From the opening frames of “Fruitvale Station,” you know you’re in for a film full of dread and heartbreak. Based on the true story of Oscar Grant, a 22-year-old African American living in Oakland, Calif., the film begins with video captured by a cell phone on New Year’s Day 2009. The footage shows Grant at the Fruitvale train station, face down on the floor with a Bay Area Transit Police Officer on top of him. The video ends with Grant being shot in the back by the officer. He died later that day.
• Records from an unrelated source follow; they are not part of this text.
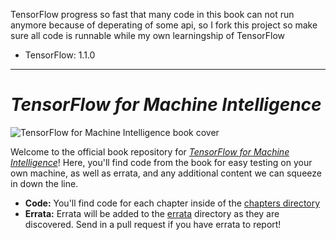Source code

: TensorFlow progress so fast that many code in this book can not run anymore because of deperating of some api, so I fork this project so make sure all code is runnable while my own learningship of TensorFlow
* TensorFlow: 1.1.0

----------------------------------------------------------------------------------------

# _TensorFlow for Machine Intelligence_

![TensorFlow for Machine Intelligence book cover](img/book_cover.jpg)

Welcome to the official book repository for [_TensorFlow for Machine Intelligence_](https://bleedingedgepress.com/tensor-flow-for-machine-intelligence/)! Here, you'll find code from the book for easy testing on your own machine, as well as errata, and any additional content we can squeeze in down the line.

* **Code:** You'll find code for each chapter inside of the [chapters directory](https://github.com/backstopmedia/tensorflowbook/tree/master/chapters)
* **Errata:** Errata will be added to the [errata](https://github.com/backstopmedia/tensorflowbook/tree/master/errata) directory as they are discovered. Send in a pull request if you have errata to report!


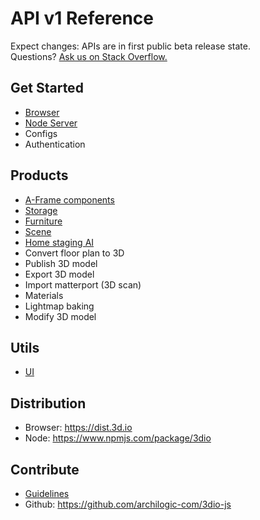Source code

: # API v1 Reference

Expect changes: APIs are in first public beta release state.<br>
Questions? [Ask us on Stack Overflow.](https://stackoverflow.com/questions/tagged/aframe%20and%203d.io%20or%20archilogic)

## Get Started
* [Browser](get-started-browser.md)
* [Node Server](get-started-node-server.md)
* Configs
* Authentication

## Products
* [A-Frame components](aframe-components.md)
* [Storage](storage.md)
* [Furniture](furniture.md)
* [Scene](scene.md)
* [Home staging AI](home-staging-ai.md)
* Convert floor plan to 3D
* Publish 3D model 
* Export 3D model
* Import matterport (3D scan)
* Materials
* Lightmap baking
* Modify 3D model

## Utils
* [UI](ui.md)

## Distribution
* Browser: https://dist.3d.io
* Node: https://www.npmjs.com/package/3dio

## Contribute
* [Guidelines](https://github.com/archilogic-com/3dio-js/blob/master/CONTRIBUTING.md)
* Github: https://github.com/archilogic-com/3dio-js

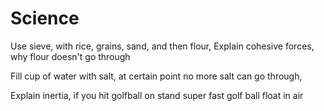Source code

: # Science

Use sieve, with rice, grains, sand, and then flour,
Explain cohesive forces, why flour doesn't go through

Fill cup of water with salt, at certain point no more salt can go through, 

Explain inertia, if you hit golfball on stand super fast golf ball float in air
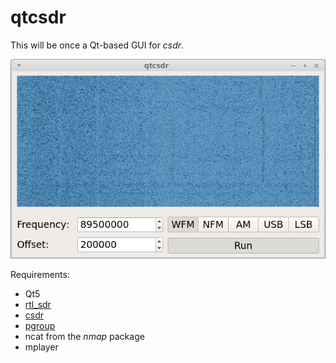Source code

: # qtcsdr

This will be once a Qt-based GUI for *csdr*.

![qtcsdr](/screenshot.png?raw=true)

Requirements:

* Qt5
* <a href="http://sdr.osmocom.org/trac/wiki/rtl-sdr">rtl_sdr</a>
* <a href="https://github.com/simonyiszk/csdr">csdr</a>
* <a href="https://github.com/ha7ilm/pgroup">pgroup</a>
* ncat from the *nmap* package
* mplayer
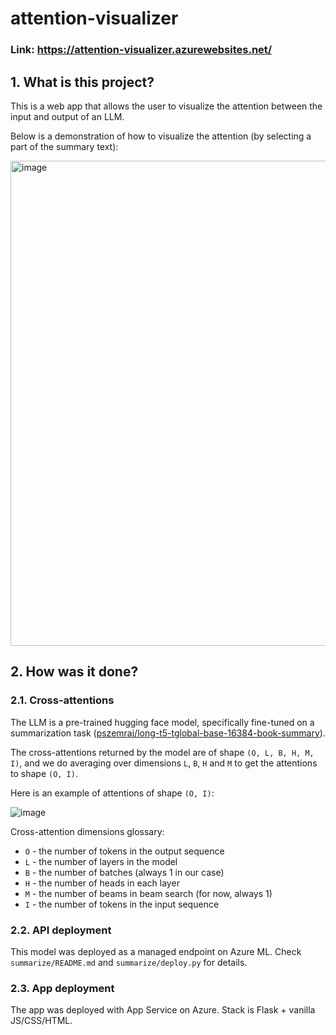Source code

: # attention-visualizer

### Link: https://attention-visualizer.azurewebsites.net/

## 1. What is this project?

This is a web app that allows the user to visualize the attention between the input and output of an LLM.

Below is a demonstration of how to visualize the attention (by selecting a part of the summary text):

<img width="776" alt="image" src="https://github.com/dimasikson/attention-visualizer/assets/47122797/b07fb447-65a5-41a1-bf36-ea71cfd62fc8">

## 2. How was it done?

### 2.1. Cross-attentions

The LLM is a pre-trained hugging face model, specifically fine-tuned on a summarization task ([pszemraj/long-t5-tglobal-base-16384-book-summary](https://huggingface.co/pszemraj/long-t5-tglobal-base-16384-book-summary)).

The cross-attentions returned by the model are of shape `(O, L, B, H, M, I)`, and we do averaging over dimensions `L`, `B`, `H` and `M` to get the attentions to shape `(O, I)`.

Here is an example of attentions of shape `(O, I)`:

![image](https://github.com/dimasikson/attention-visualizer/assets/47122797/f91b2823-6b74-4c73-a4e1-68e3ecd41278)

Cross-attention dimensions glossary:
  - `O` - the number of tokens in the output sequence
  - `L` - the number of layers in the model
  - `B` - the number of batches (always 1 in our case)
  - `H` - the number of heads in each layer
  - `M` - the number of beams in beam search (for now, always 1)
  - `I` - the number of tokens in the input sequence

### 2.2. API deployment

This model was deployed as a managed endpoint on Azure ML. Check `summarize/README.md` and `summarize/deploy.py` for details.

### 2.3. App deployment

The app was deployed with App Service on Azure. Stack is Flask + vanilla JS/CSS/HTML.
Winner of the Grand Jury prize at this year’s Sundance Film Festival, “Fruitvale Station” chronicles Grant’s final 24 hours of life. A convicted felon, Oscar is trying his best to be a good father and a good man. He wants his relationship with his girlfriend Sophina to work, he’s making an effort to be a positive influence on his daughter and he’s trying to get his job at a supermarket deli back, something he’s too proud to admit he’s lost. As the day goes on, we get quiet glimpses of the man Oscar really is; he comforts a dog in its dying moments after being hit-and-run by a car, plays with his daughter after daycare and he jokingly buys a birthday card with white people on it for his sister. Despite his past, Oscar Grant is a good man, and working on getting better.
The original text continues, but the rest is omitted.